I
Son las once de la mañana.
Doña Augusta Vasconcelos está reclinada sobre un sofá, con un libro
en la mano. Adelaida, su hija, deja correr los dedos por el teclado del
piano.
—¿Papá ya se despertó? —pregunta Adelaida a su madre.
—No —respondió, sin levantar los ojos del libro.
Adelaida se incorporó y se acercó a Augusta.
—Pero mamá, ya es muy tarde —dijo ella—. Son las once. Papá duerme demasiado.
Augusta dejó caer el libro sobre su regazo, y mirándola le dijo:
—Sucede que tu padre ayer se acostó muy tarde.
—Ya me di cuenta de que nunca puedo despedirme de papá cuando me voy a acostar. Siempre está afuera.
Augusta sonrió:
—Eres una campesina —dijo ella—, duermes como las gallinas. Aquí son
otras las costumbres. Tu padre tiene mucho que hacer de noche.
—¿Son cuestiones de política, mamá? —preguntó Adelaida.
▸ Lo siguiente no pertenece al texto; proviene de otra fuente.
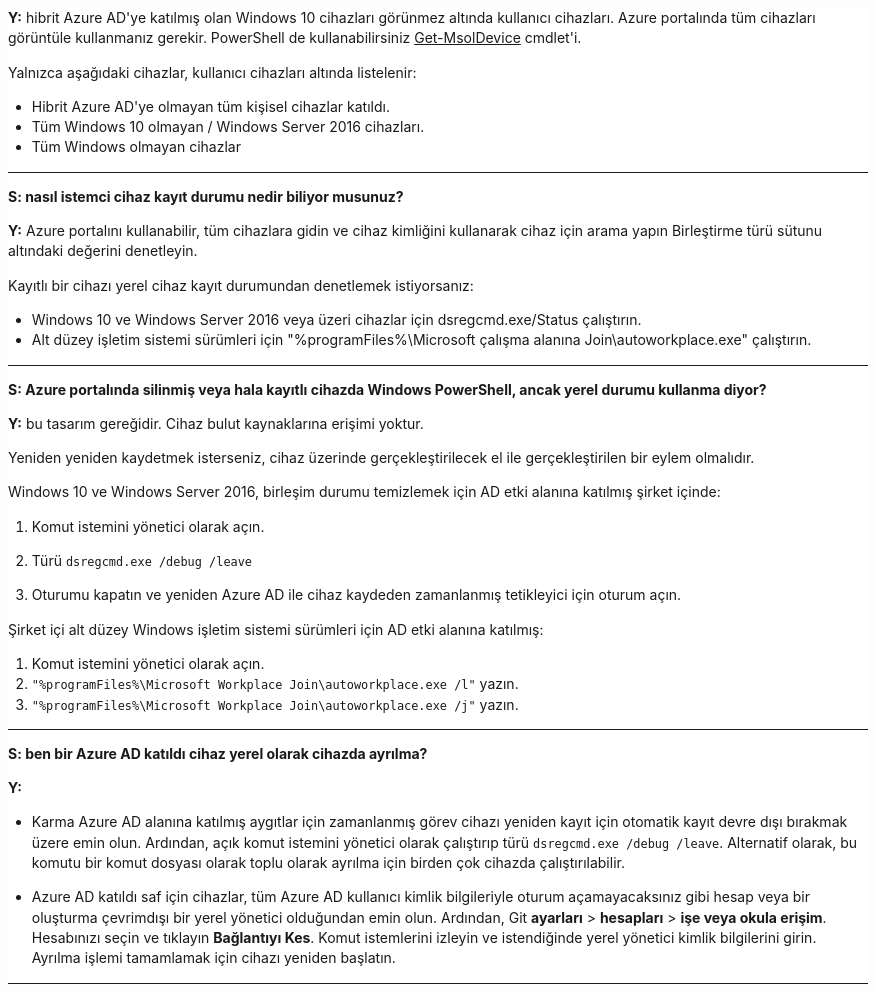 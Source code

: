 **Y:** hibrit Azure AD'ye katılmış olan Windows 10 cihazları görünmez altında kullanıcı cihazları.
Azure portalında tüm cihazları görüntüle kullanmanız gerekir. PowerShell de kullanabilirsiniz [Get-MsolDevice](/powershell/module/msonline/get-msoldevice?view=azureadps-1.0) cmdlet'i.

Yalnızca aşağıdaki cihazlar, kullanıcı cihazları altında listelenir:

- Hibrit Azure AD'ye olmayan tüm kişisel cihazlar katıldı. 
- Tüm Windows 10 olmayan / Windows Server 2016 cihazları.
- Tüm Windows olmayan cihazlar 

--- 

**S: nasıl istemci cihaz kayıt durumu nedir biliyor musunuz?**

**Y:** Azure portalını kullanabilir, tüm cihazlara gidin ve cihaz kimliğini kullanarak cihaz için arama yapın Birleştirme türü sütunu altındaki değerini denetleyin.

Kayıtlı bir cihazı yerel cihaz kayıt durumundan denetlemek istiyorsanız:

- Windows 10 ve Windows Server 2016 veya üzeri cihazlar için dsregcmd.exe/Status çalıştırın.
- Alt düzey işletim sistemi sürümleri için "%programFiles%\Microsoft çalışma alanına Join\autoworkplace.exe" çalıştırın.

---

**S: Azure portalında silinmiş veya hala kayıtlı cihazda Windows PowerShell, ancak yerel durumu kullanma diyor?**

**Y:** bu tasarım gereğidir. Cihaz bulut kaynaklarına erişimi yoktur. 

Yeniden yeniden kaydetmek isterseniz, cihaz üzerinde gerçekleştirilecek el ile gerçekleştirilen bir eylem olmalıdır. 

Windows 10 ve Windows Server 2016, birleşim durumu temizlemek için AD etki alanına katılmış şirket içinde:

1.  Komut istemini yönetici olarak açın.

2.  Türü `dsregcmd.exe /debug /leave`

3.  Oturumu kapatın ve yeniden Azure AD ile cihaz kaydeden zamanlanmış tetikleyici için oturum açın. 

Şirket içi alt düzey Windows işletim sistemi sürümleri için AD etki alanına katılmış:

1.  Komut istemini yönetici olarak açın.
2.  `"%programFiles%\Microsoft Workplace Join\autoworkplace.exe /l"` yazın.
3.  `"%programFiles%\Microsoft Workplace Join\autoworkplace.exe /j"` yazın.

---
**S: ben bir Azure AD katıldı cihaz yerel olarak cihazda ayrılma?**

**Y:** 
- Karma Azure AD alanına katılmış aygıtlar için zamanlanmış görev cihazı yeniden kayıt için otomatik kayıt devre dışı bırakmak üzere emin olun. Ardından, açık komut istemini yönetici olarak çalıştırıp türü `dsregcmd.exe /debug /leave`. Alternatif olarak, bu komutu bir komut dosyası olarak toplu olarak ayrılma için birden çok cihazda çalıştırılabilir.

- Azure AD katıldı saf için cihazlar, tüm Azure AD kullanıcı kimlik bilgileriyle oturum açamayacaksınız gibi hesap veya bir oluşturma çevrimdışı bir yerel yönetici olduğundan emin olun. Ardından, Git **ayarları** > **hesapları** > **işe veya okula erişim**. Hesabınızı seçin ve tıklayın **Bağlantıyı Kes**. Komut istemlerini izleyin ve istendiğinde yerel yönetici kimlik bilgilerini girin. Ayrılma işlemi tamamlamak için cihazı yeniden başlatın.

--- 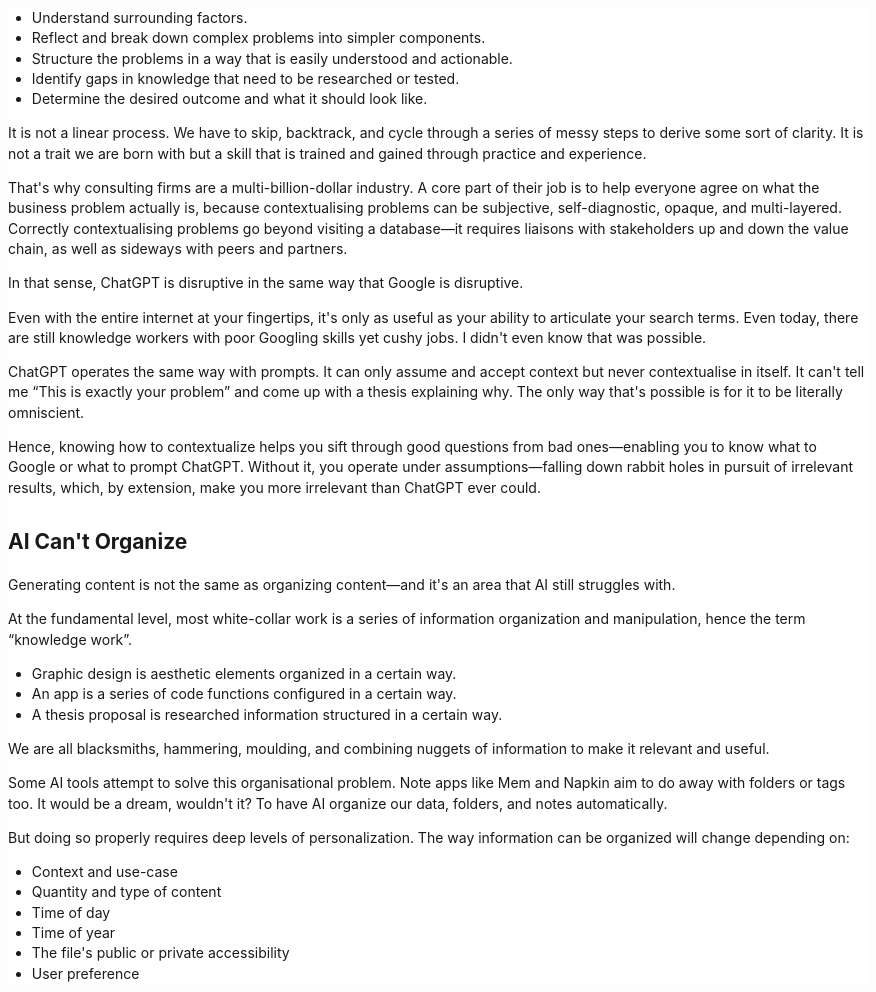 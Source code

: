 - Understand surrounding factors.
- Reflect and break down complex problems into simpler components.
- Structure the problems in a way that is easily understood and actionable.
- Identify gaps in knowledge that need to be researched or tested.
- Determine the desired outcome and what it should look like.

It is not a linear process. We have to skip, backtrack, and cycle through a series of messy steps to derive some sort of clarity. It is not a trait we are born with but a skill that is trained and gained through practice and experience.

That's why consulting firms are a multi-billion-dollar industry. A core part of their job is to help everyone agree on what the business problem actually is, because contextualising problems can be subjective, self-diagnostic, opaque, and multi-layered. Correctly contextualising problems go beyond visiting a database—it requires liaisons with stakeholders up and down the value chain, as well as sideways with peers and partners.

In that sense, ChatGPT is disruptive in the same way that Google is disruptive.

Even with the entire internet at your fingertips, it's only as useful as your ability to articulate your search terms. Even today, there are still knowledge workers with poor Googling skills yet cushy jobs. I didn't even know that was possible.

ChatGPT operates the same way with prompts. It can only assume and accept context but never contextualise in itself. It can't tell me “This is exactly your problem” and come up with a thesis explaining why. The only way that's possible is for it to be literally omniscient.

Hence, knowing how to contextualize helps you sift through good questions from bad ones—enabling you to know what to Google or what to prompt ChatGPT. Without it, you operate under assumptions—falling down rabbit holes in pursuit of irrelevant results, which, by extension, make you more irrelevant than ChatGPT ever could.

## AI Can't Organize

Generating content is not the same as organizing content—and it's an area that AI still struggles with.

At the fundamental level, most white-collar work is a series of information organization and manipulation, hence the term “knowledge work”.

- Graphic design is aesthetic elements organized in a certain way.
- An app is a series of code functions configured in a certain way.
- A thesis proposal is researched information structured in a certain way.

We are all blacksmiths, hammering, moulding, and combining nuggets of information to make it relevant and useful.

Some AI tools attempt to solve this organisational problem. Note apps like Mem and Napkin aim to do away with folders or tags too. It would be a dream, wouldn't it? To have AI organize our data, folders, and notes automatically.

But doing so properly requires deep levels of personalization. The way information can be organized will change depending on:

- Context and use-case
- Quantity and type of content
- Time of day
- Time of year
- The file's public or private accessibility
- User preference
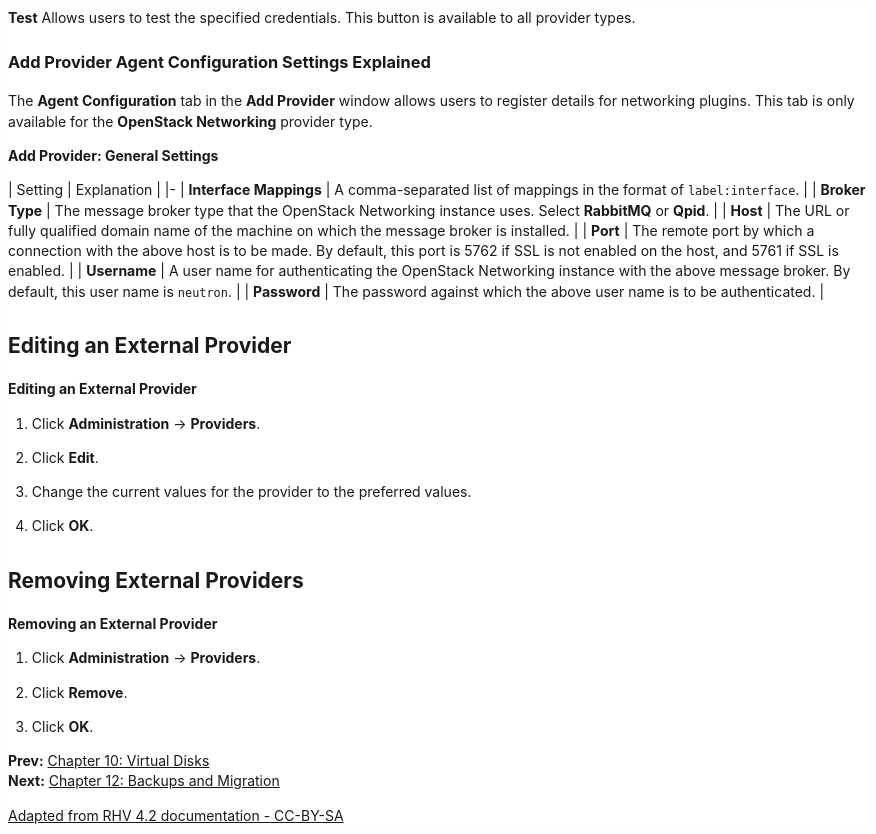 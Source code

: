   </tr>
  <tr>
   <td><b>Test</b></td>
   <td>Allows users to test the specified credentials. This button is available to all provider types.</td>
  </tr>
 </tbody>
</table>

### Add Provider Agent Configuration Settings Explained

The **Agent Configuration** tab in the **Add Provider** window allows users to register details for networking plugins. This tab is only available for the **OpenStack Networking** provider type.

**Add Provider: General Settings**

| Setting | Explanation |
|-
| **Interface Mappings** | A comma-separated list of mappings in the format of `label:interface`. |
| **Broker Type** | The message broker type that the OpenStack Networking instance uses. Select **RabbitMQ** or **Qpid**. |
| **Host** | The URL or fully qualified domain name of the machine on which the message broker is installed. |
| **Port** | The remote port by which a connection with the above host is to be made. By default, this port is 5762 if SSL is not enabled on the host, and 5761 if SSL is enabled. |
| **Username** | A user name for authenticating the OpenStack Networking instance with the above message broker. By default, this user name is `neutron`. |
| **Password** | The password against which the above user name is to be authenticated. |

## Editing an External Provider

**Editing an External Provider**

1. Click **Administration** &rarr; **Providers**.

2. Click **Edit**.

3. Change the current values for the provider to the preferred values.

4. Click **OK**.

## Removing External Providers

**Removing an External Provider**

1. Click **Administration** &rarr; **Providers**.

2. Click **Remove**.

3. Click **OK**.

**Prev:** [Chapter 10: Virtual Disks](chap-Virtual_Machine_Disks)<br>
**Next:** [Chapter 12: Backups and Migration](chap-Backups_and_Migration)

[Adapted from RHV 4.2 documentation - CC-BY-SA](https://access.redhat.com/documentation/en-us/red_hat_virtualization/4.2/html/administration_guide/chap-external_providers)
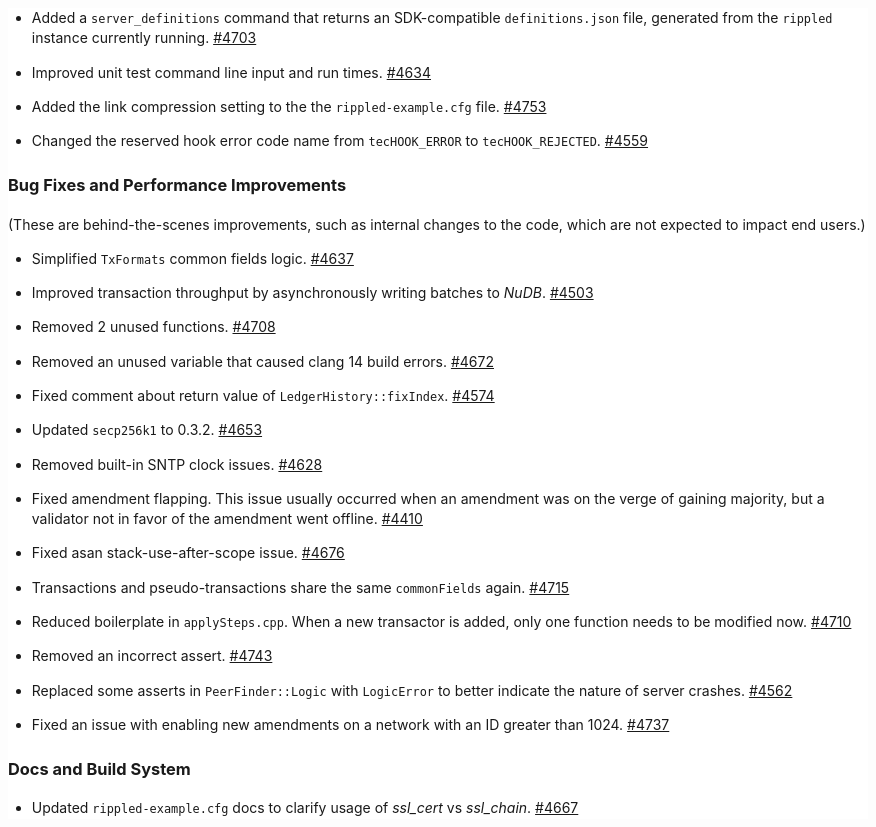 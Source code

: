 - Added a `server_definitions` command that returns an SDK-compatible `definitions.json` file, generated from the `rippled` instance currently running. [#4703](https://github.com/XRPLF/rippled/pull/4703)

- Improved unit test command line input and run times. [#4634](https://github.com/XRPLF/rippled/pull/4634)

- Added the link compression setting to the the `rippled-example.cfg` file. [#4753](https://github.com/XRPLF/rippled/pull/4753)

- Changed the reserved hook error code name from `tecHOOK_ERROR` to `tecHOOK_REJECTED`. [#4559](https://github.com/XRPLF/rippled/pull/4559)


### Bug Fixes and Performance Improvements
(These are behind-the-scenes improvements, such as internal changes to the code, which are not expected to impact end users.)

- Simplified `TxFormats` common fields logic. [#4637](https://github.com/XRPLF/rippled/pull/4637)

- Improved transaction throughput by asynchronously writing batches to *NuDB*. [#4503](https://github.com/XRPLF/rippled/pull/4503)

- Removed 2 unused functions. [#4708](https://github.com/XRPLF/rippled/pull/4708)

- Removed an unused variable that caused clang 14 build errors. [#4672](https://github.com/XRPLF/rippled/pull/4672)

- Fixed comment about return value of `LedgerHistory::fixIndex`. [#4574](https://github.com/XRPLF/rippled/pull/4574)

- Updated `secp256k1` to 0.3.2. [#4653](https://github.com/XRPLF/rippled/pull/4653)

- Removed built-in SNTP clock issues. [#4628](https://github.com/XRPLF/rippled/pull/4628)

- Fixed amendment flapping. This issue usually occurred when an amendment was on the verge of gaining majority, but a validator not in favor of the amendment went offline. [#4410](https://github.com/XRPLF/rippled/pull/4410)

- Fixed asan stack-use-after-scope issue. [#4676](https://github.com/XRPLF/rippled/pull/4676)

- Transactions and pseudo-transactions share the same `commonFields` again. [#4715](https://github.com/XRPLF/rippled/pull/4715)

- Reduced boilerplate in `applySteps.cpp`. When a new transactor is added, only one function needs to be modified now. [#4710](https://github.com/XRPLF/rippled/pull/4710)

- Removed an incorrect assert. [#4743](https://github.com/XRPLF/rippled/pull/4743)

- Replaced some asserts in `PeerFinder::Logic` with `LogicError` to better indicate the nature of server crashes. [#4562](https://github.com/XRPLF/rippled/pull/4562)

- Fixed an issue with enabling new amendments on a network with an ID greater than 1024. [#4737](https://github.com/XRPLF/rippled/pull/4737)


### Docs and Build System

- Updated `rippled-example.cfg` docs to clarify usage of *ssl_cert* vs *ssl_chain*. [#4667](https://github.com/XRPLF/rippled/pull/4667)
—No lo sé —respondió Augusta.
Empecé diciendo que Adelaida era hija de Augusta, y esta información,
necesaria para el relato, no lo era menos en la vida real en que tuvo
lugar el episodio que voy a narrar, porque a primera vista nadie diría
que quienes allí estaban eran madre e hija; parecían dos hermanas, tan
joven era la mujer de Vasconcelos.
Tenía Augusta treinta años y Adelaida quince; pero comparativamente
la madre parecía más joven que la hija. Conservaba la misma frescura de
los quince años, y tenía además lo que faltaba a Adelaida, que era la
conciencia de la belleza y de la juventud; conciencia que sería loable
si no tuviese como consecuencia una inmensa y profunda vanidad. Su
estatura era mediana pero imponente. Era muy blanca y sonrosada. Tenía
los cabellos castaños y los ojos azulados. Las manos largas y bien
dibujadas parecían criadas para las caricias del amor; sin embargo, daba
a sus manos mejor destino: las calzaba en tersa cabritilla.